In contrast Berry presents a picture of what Christ might have really meant by his declaration of abundant life:

When Jesus speaks of having life more abundantly, this, I think, is the life He means: a life that is not reducible by division, category, or degree, but is one thing, heavenly and earthly, spiritual and material, divided only insofar as it is embodied in distinct creatures. He is talking about a finite world that is infinitely holy, a world of time that is filled with life that is eternal. His offer of more abundant life, then, is not an invitation to declare ourselves as certified “Christians,” but rather to become conscious, consenting, and responsible participants in the one great life, a fulfillment hardly institutional at all.

Rather than religion being a ticket to somewhere else, Berry views it as an automatic membership that starts while we are still in the world — something akin to what Dallas Willard calls “entering the eternal kind of life now” in his book The Divine Conspiracy. Of course, this membership in creation entails some heavy responsibilities:

To be convinced of the sanctity of the world, and to be mindful of a human vocation to responsible membership in such a world, must always have been a burden. But it is a burden that falls with greatest weight on us humans of the industrial age who have been and are, by any measure, the humans most guilty of desecrating the world and of destroying creation. And we ought to be a little terrified to realize that, for the most part and at least for the time being, we are helplessly guilty.

Berry concludes his essay with a recourse to the inquisitive spirit and to the idea that “living with the questions” — neither ignoring them nor pretending like we already know the answers — is the fundamental burden of the Gospels. Ultimately, this is the way we respond to our membership in creation: the abundant life of Christ is abundantly creative, not abundantly consumptive.

If we take the Gospels seriously, we are left, in our dire predicament, facing an utterly humbling question: How must we live and work so as not to be estranged from God’s presence in His work and in all His creatures? The answer, we may say, is given in Jesus’s teaching about love. But that answer raises another question that plunges us into the abyss of our ignorance, which is both human and peculiarly modern: How are we to make of that love an economic practice?

That question calls for many answers, and we don’t know most of them. It is a question that those humans who want to answer will be living and working with for a long time — if they are allowed a long time. Meanwhile, may Heaven guard us from those who think they already have the answers.

The inquisitive spirit guides Berry’s work insistently, and it provides a certain humility and confession of ignorance common to all humanity that he explores elsewhere as a virtue.

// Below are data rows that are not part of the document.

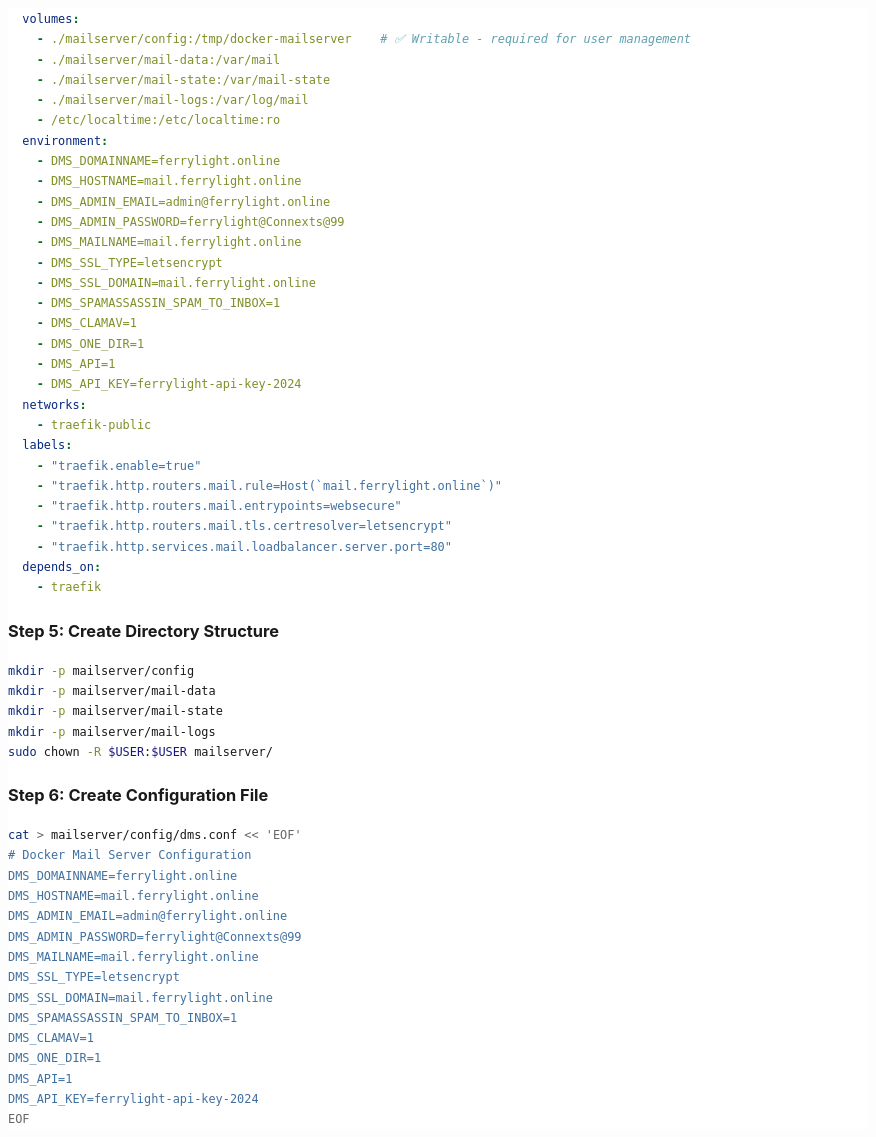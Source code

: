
 ```yaml
  volumes:
    - ./mailserver/config:/tmp/docker-mailserver    # ✅ Writable - required for user management
    - ./mailserver/mail-data:/var/mail
    - ./mailserver/mail-state:/var/mail-state
    - ./mailserver/mail-logs:/var/log/mail
    - /etc/localtime:/etc/localtime:ro
  environment:
    - DMS_DOMAINNAME=ferrylight.online
    - DMS_HOSTNAME=mail.ferrylight.online
    - DMS_ADMIN_EMAIL=admin@ferrylight.online
    - DMS_ADMIN_PASSWORD=ferrylight@Connexts@99
    - DMS_MAILNAME=mail.ferrylight.online
    - DMS_SSL_TYPE=letsencrypt
    - DMS_SSL_DOMAIN=mail.ferrylight.online
    - DMS_SPAMASSASSIN_SPAM_TO_INBOX=1
    - DMS_CLAMAV=1
    - DMS_ONE_DIR=1
    - DMS_API=1
    - DMS_API_KEY=ferrylight-api-key-2024
  networks:
    - traefik-public
  labels:
    - "traefik.enable=true"
    - "traefik.http.routers.mail.rule=Host(`mail.ferrylight.online`)"
    - "traefik.http.routers.mail.entrypoints=websecure"
    - "traefik.http.routers.mail.tls.certresolver=letsencrypt"
    - "traefik.http.services.mail.loadbalancer.server.port=80"
  depends_on:
    - traefik
```

### **Step 5: Create Directory Structure**
```bash
mkdir -p mailserver/config
mkdir -p mailserver/mail-data
mkdir -p mailserver/mail-state
mkdir -p mailserver/mail-logs
sudo chown -R $USER:$USER mailserver/
```

### **Step 6: Create Configuration File**
```bash
cat > mailserver/config/dms.conf << 'EOF'
# Docker Mail Server Configuration
DMS_DOMAINNAME=ferrylight.online
DMS_HOSTNAME=mail.ferrylight.online
DMS_ADMIN_EMAIL=admin@ferrylight.online
DMS_ADMIN_PASSWORD=ferrylight@Connexts@99
DMS_MAILNAME=mail.ferrylight.online
DMS_SSL_TYPE=letsencrypt
DMS_SSL_DOMAIN=mail.ferrylight.online
DMS_SPAMASSASSIN_SPAM_TO_INBOX=1
DMS_CLAMAV=1
DMS_ONE_DIR=1
DMS_API=1
DMS_API_KEY=ferrylight-api-key-2024
EOF
```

His words echo the letters of Bohemian-Austrian poet Rainer Maria Rilke in his book Letters to a Young Poet:

I beg you, to have patience with everything unresolved in your heart and to try to love the questions themselves as if they were locked rooms or books written in a very foreign language. Don’t search for the answers, which could not be given to you now, because you would not be able to live them. And the point is to live everything. Live the questions now. Perhaps then, someday far in the future, you will gradually, without even noticing it, live your way into the answer.